UO Architecture focuses on Energy Conservation


Subhead: As UO Architecture students continue to emphasize their focus on sustainability, they think about their future careers and why it is important to stay motivated during the process of getting their degrees.

By: Maygan Beckers

EUGENE, Ore.-Imagine cutting out strips of paper and gluing them down to create a lighting model structure by Alvar Aalto to test for prismatic lighting, which are big triangular apertures that let light in through the ceiling.

Three fourth year architecture students spent part of their Thursday doing just that.

Students and faculty said that energy efficient design is one of UO’s most innovative contributions to architecture.

“There’s a lot of innovative programs going on here,” UO Associate Professor, Esther Hagenlocher said. “The focus on sustainability is the best at the University of Oregon.”

Kelly Mabry, Chelsea Oda, and Anna Galloway are planning on testing their model on Tuesday to calculate the latitude and longitude of the building’s location.

“We can possibly test it at the latitude Eugene is and see how effective it would be here,” Mabry said.

Learning to maximize energy efficiency in buildings not only comes from architecture classes, but also from The Center for the Advancement of Sustainable Living house (CASL.)

“The university purchased a house just east of campus,” Mabry said. “Students are retrofitting it so it can meet passive standards.” She said a passive house is a structure designed for minimal energy use.

According to Galloway, the architecture program is different because students work toward a professional degree rather than a Bachelor’s of Arts or Science degree.  Architecture students work towards a bachelor of architecture.

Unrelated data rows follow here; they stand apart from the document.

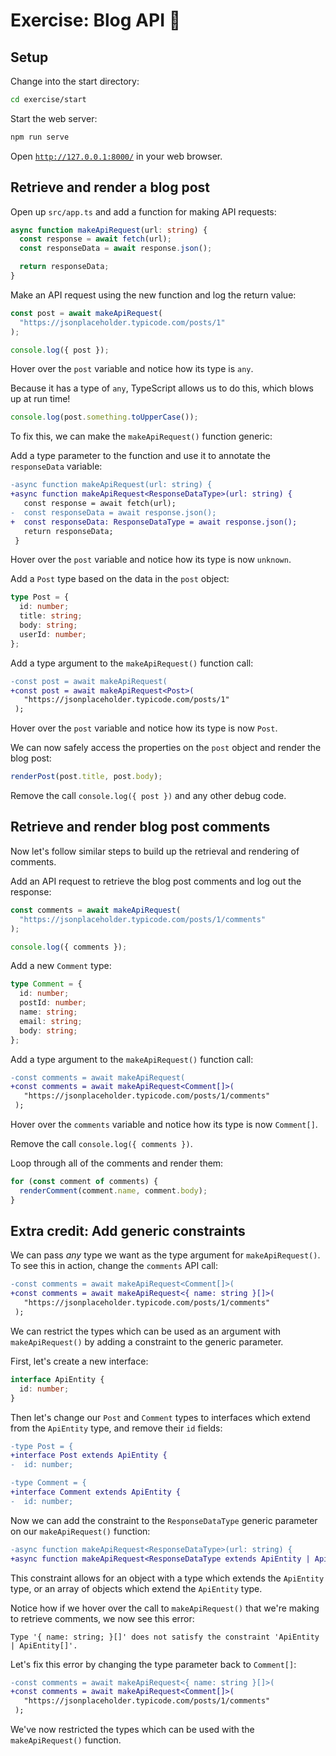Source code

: # Exercise: Blog API 📝

## Setup

Change into the start directory:

```bash
cd exercise/start
```

Start the web server:

```bash
npm run serve
```

Open [`http://127.0.0.1:8000/`](http://127.0.0.1:8000/) in your web browser.

## Retrieve and render a blog post

Open up `src/app.ts` and add a function for making API requests:

```typescript
async function makeApiRequest(url: string) {
  const response = await fetch(url);
  const responseData = await response.json();

  return responseData;
}
```

Make an API request using the new function and log the return value:

```typescript
const post = await makeApiRequest(
  "https://jsonplaceholder.typicode.com/posts/1"
);

console.log({ post });
```

Hover over the `post` variable and notice how its type is `any`.

Because it has a type of `any`, TypeScript allows us to do this, which blows up at run time!

```typescript
console.log(post.something.toUpperCase());
```

To fix this, we can make the `makeApiRequest()` function generic:

Add a type parameter to the function and use it to annotate the `responseData` variable:

```diff
-async function makeApiRequest(url: string) {
+async function makeApiRequest<ResponseDataType>(url: string) {
   const response = await fetch(url);
-  const responseData = await response.json();
+  const responseData: ResponseDataType = await response.json();
   return responseData;
 }
```

Hover over the `post` variable and notice how its type is now `unknown`.

Add a `Post` type based on the data in the `post` object:

```typescript
type Post = {
  id: number;
  title: string;
  body: string;
  userId: number;
};
```

Add a type argument to the `makeApiRequest()` function call:

```diff
-const post = await makeApiRequest(
+const post = await makeApiRequest<Post>(
   "https://jsonplaceholder.typicode.com/posts/1"
 );
```

Hover over the `post` variable and notice how its type is now `Post`.

We can now safely access the properties on the `post` object and render the blog post:

```typescript
renderPost(post.title, post.body);
```

Remove the call `console.log({ post })` and any other debug code.

## Retrieve and render blog post comments

Now let's follow similar steps to build up the retrieval and rendering of comments.

Add an API request to retrieve the blog post comments and log out the response:

```typescript
const comments = await makeApiRequest(
  "https://jsonplaceholder.typicode.com/posts/1/comments"
);

console.log({ comments });
```

Add a new `Comment` type:

```typescript
type Comment = {
  id: number;
  postId: number;
  name: string;
  email: string;
  body: string;
};
```

Add a type argument to the `makeApiRequest()` function call:

```diff
-const comments = await makeApiRequest(
+const comments = await makeApiRequest<Comment[]>(
   "https://jsonplaceholder.typicode.com/posts/1/comments"
 );
```

Hover over the `comments` variable and notice how its type is now `Comment[]`.

Remove the call `console.log({ comments })`.

Loop through all of the comments and render them:

```typescript
for (const comment of comments) {
  renderComment(comment.name, comment.body);
}
```

## Extra credit: Add generic constraints

We can pass _any_ type we want as the type argument for `makeApiRequest()`. To see this in action, change the `comments` API call:

```diff
-const comments = await makeApiRequest<Comment[]>(
+const comments = await makeApiRequest<{ name: string }[]>(
   "https://jsonplaceholder.typicode.com/posts/1/comments"
 );
```

We can restrict the types which can be used as an argument with `makeApiRequest()` by adding a constraint to the generic parameter.

First, let's create a new interface:

```typescript
interface ApiEntity {
  id: number;
}
```

Then let's change our `Post` and `Comment` types to interfaces which extend from the `ApiEntity` type, and remove their `id` fields:

```diff
-type Post = {
+interface Post extends ApiEntity {
-  id: number;
```

```diff
-type Comment = {
+interface Comment extends ApiEntity {
-  id: number;
```

Now we can add the constraint to the `ResponseDataType` generic parameter on our `makeApiRequest()` function:

```diff
-async function makeApiRequest<ResponseDataType>(url: string) {
+async function makeApiRequest<ResponseDataType extends ApiEntity | ApiEntity[]>( url: string ) {
```

This constraint allows for an object with a type which extends the `ApiEntity` type, or an array of objects which extend the `ApiEntity` type.

Notice how if we hover over the call to `makeApiRequest()` that we're making to retrieve comments, we now see this error:

```plaintext
Type '{ name: string; }[]' does not satisfy the constraint 'ApiEntity | ApiEntity[]'.
```

Let's fix this error by changing the type parameter back to `Comment[]`:

```diff
-const comments = await makeApiRequest<{ name: string }[]>(
+const comments = await makeApiRequest<Comment[]>(
   "https://jsonplaceholder.typicode.com/posts/1/comments"
 );
```

We've now restricted the types which can be used with the `makeApiRequest()` function.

Once they have earned their degree, they have two years of internship experience to fulfill.

“Then you take seven tests and you walk away with a license if you pass,” said Galloway.

With any other major, experience is crucial when looking for a career once students graduate.

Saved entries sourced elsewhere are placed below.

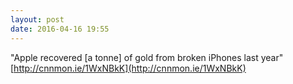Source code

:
```yaml
---
layout: post
date: 2016-04-16 19:55
---
```

"Apple recovered [a tonne] of gold from broken iPhones last year" [http://cnnmon.ie/1WxNBkK](http://cnnmon.ie/1WxNBkK)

Mabry is in the society of college scholars, which is a program that finds students a two month internship.

“I work for a professor and we are tracking the special and urban development in Rome right now. I’m working with documents that were published in the 1700’s and contain information from 500 A.D.,” said Mabry. “Then we’re compiling it in a computer program where we can layer satellite…and you can see how the city has changed.”

When her internship ended, she asked if she could continue working with that professor. Mabry has worked there for approximately two years now.

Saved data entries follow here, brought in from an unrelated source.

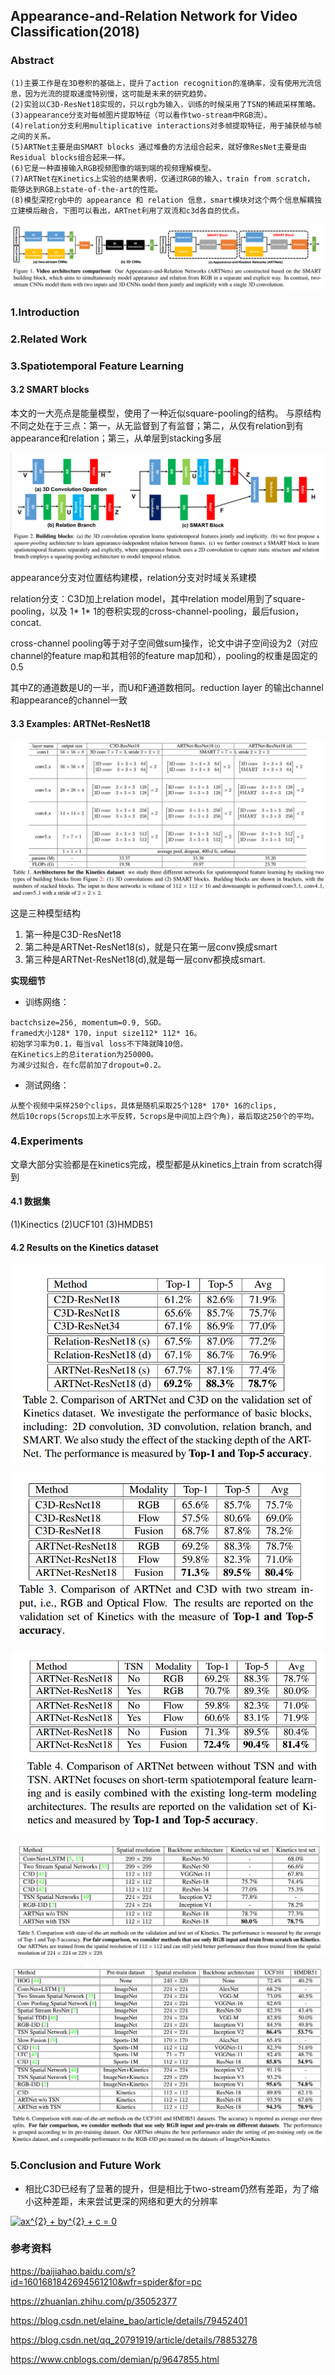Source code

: ## Appearance-and-Relation Network for Video Classification(2018)

### Abstract
```
(1)主要工作是在3D卷积的基础上，提升了action recognition的准确率，没有使用光流信息，因为光流的提取速度特别慢，这可能是未来的研究趋势。
(2)实验以C3D-ResNet18实现的，只以rgb为输入，训练的时候采用了TSN的稀疏采样策略。
(3)appearance分支对每帧图片提取特征（可以看作two-stream中RGB流）。
(4)relation分支利用multiplicative interactions对多帧提取特征，用于捕获帧与帧之间的关系。
(5)ARTNet主要是由SMART blocks 通过堆叠的方法组合起来，就好像ResNet主要是由Residual blocks组合起来一样。
(6)它是一种直接输入RGB视频图像的端到端的视频理解模型。
(7)ARTNet在Kinetics上实验的结果表明，仅通过RGB的输入，train from scratch， 能够达到RGB上state-of-the-art的性能。
(8)模型深挖rgb中的 appearance 和 relation 信息，smart模块对这个两个信息解耦独立建模后融合，下图可以看出，ARTnet利用了双流和c3d各自的优点。
```
![](https://github.com/liyeUESTC/liye_project/blob/file_paper/images/51.png)


### 1.Introduction



### 2.Related Work


### 3.Spatiotemporal Feature Learning

#### 3.2 SMART blocks


本文的一大亮点是能量模型，使用了一种近似square-pooling的结构。
与原结构不同之处在于三点：第一，从无监督到了有监督；第二，从仅有relation到有appearance和relation；第三，从单层到stacking多层

![](https://github.com/liyeUESTC/liye_project/blob/file_paper/images/52.png)

appearance分支对位置结构建模，relation分支对时域关系建模

relation分支：C3D加上relation model，其中relation model用到了square-pooling，以及 1* 1* 1的卷积实现的cross-channel-pooling，最后fusion，concat.

cross-channel pooling等于对子空间做sum操作，论文中讲子空间设为2（对应channel的feature map和其相邻的feature map加和），pooling的权重是固定的0.5

其中Z的通道数是U的一半，而U和F通道数相同。reduction layer 的输出channel和appearance的channel一致


#### 3.3 Examples: ARTNet-ResNet18

![](https://github.com/liyeUESTC/liye_project/blob/file_paper/images/53.png)

这是三种模型结构
1. 第一种是C3D-ResNet18
3. 第二种是ARTNet-ResNet18(s)，就是只在第一层conv换成smart
5. 第三种是ARTNet-ResNet18(d),就是每一层conv都换成smart.

 **实现细节** 
- 训练网络：
```
bactchsize=256, momentum=0.9, SGD。
framed大小128* 170，input size112* 112* 16。
初始学习率为0.1，每当val loss不下降就降10倍。
在Kinetics上的总iteration为250000。
为减少过拟合，在fc层前加了dropout=0.2。 
```
- 测试网络：
```
从整个视频中采样250个clips，具体是随机采取25个128* 170* 16的clips, 
然后10crops(5crops加上水平反转，5crops是中间加上四个角)，最后取这250个的平均。
```
### 4.Experiments
文章大部分实验都是在kinetics完成，模型都是从kinetics上train from scratch得到

#### 4.1 数据集
(1)Kinectics (2)UCF101 (3)HMDB51

#### 4.2 Results on the Kinetics dataset

![](https://github.com/liyeUESTC/liye_project/blob/file_paper/images/54.png)

![](https://github.com/liyeUESTC/liye_project/blob/file_paper/images/55.png)

![](https://github.com/liyeUESTC/liye_project/blob/file_paper/images/56.png)

![](https://github.com/liyeUESTC/liye_project/blob/file_paper/images/57.png)

![](https://github.com/liyeUESTC/liye_project/blob/file_paper/images/58.png)


### 5.Conclusion and Future Work

- 相比C3D已经有了显著的提升，但是相比于two-stream仍然有差距，为了缩小这种差距，未来尝试更深的网络和更大的分辨率

<a href="https://www.codecogs.com/eqnedit.php?latex=ax^{2}&space;&plus;&space;by^{2}&space;&plus;&space;c&space;=&space;0" target="_blank"><img src="https://latex.codecogs.com/png.latex?ax^{2}&space;&plus;&space;by^{2}&space;&plus;&space;c&space;=&space;0" title="ax^{2} + by^{2} + c = 0" /></a>




### 参考资料

https://baijiahao.baidu.com/s?id=1601681842694561210&wfr=spider&for=pc

https://zhuanlan.zhihu.com/p/35052377

https://blog.csdn.net/elaine_bao/article/details/79452401

https://blog.csdn.net/qq_20791919/article/details/78853278

https://www.cnblogs.com/demian/p/9647855.html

The three students said that there is really no right answer in the architecture program and that some class don’t receive grades because it’s subjective decisions that are being made in the process.

“We’re judged by what we show not really how we act,” said Mabry.

Mabry said that architecture students have a lot of options to choose from as far as a career goes.

Architecture students can do anything from working with theater design to designing the architectural background in video games. However, she emphasizes whether or not if she will get a job when she graduates because her job is heavily dependent on the economy.

“I would like to do anything design oriented, even if that means outside of architecture,” said Oda.

Galloway expresses how frustrating it is with the amount of time that she spends in the studio working on one project. She said, “If you want, you do it because it doesn’t change after this.”

Because things won’t change from the architecture program to whichever path Mabry chooses to follow, she said that it’s important to produce good work while she is in school so she has things to show to find a job that she is looking for.

Architecture students create a model to save energy by testing natural daylight.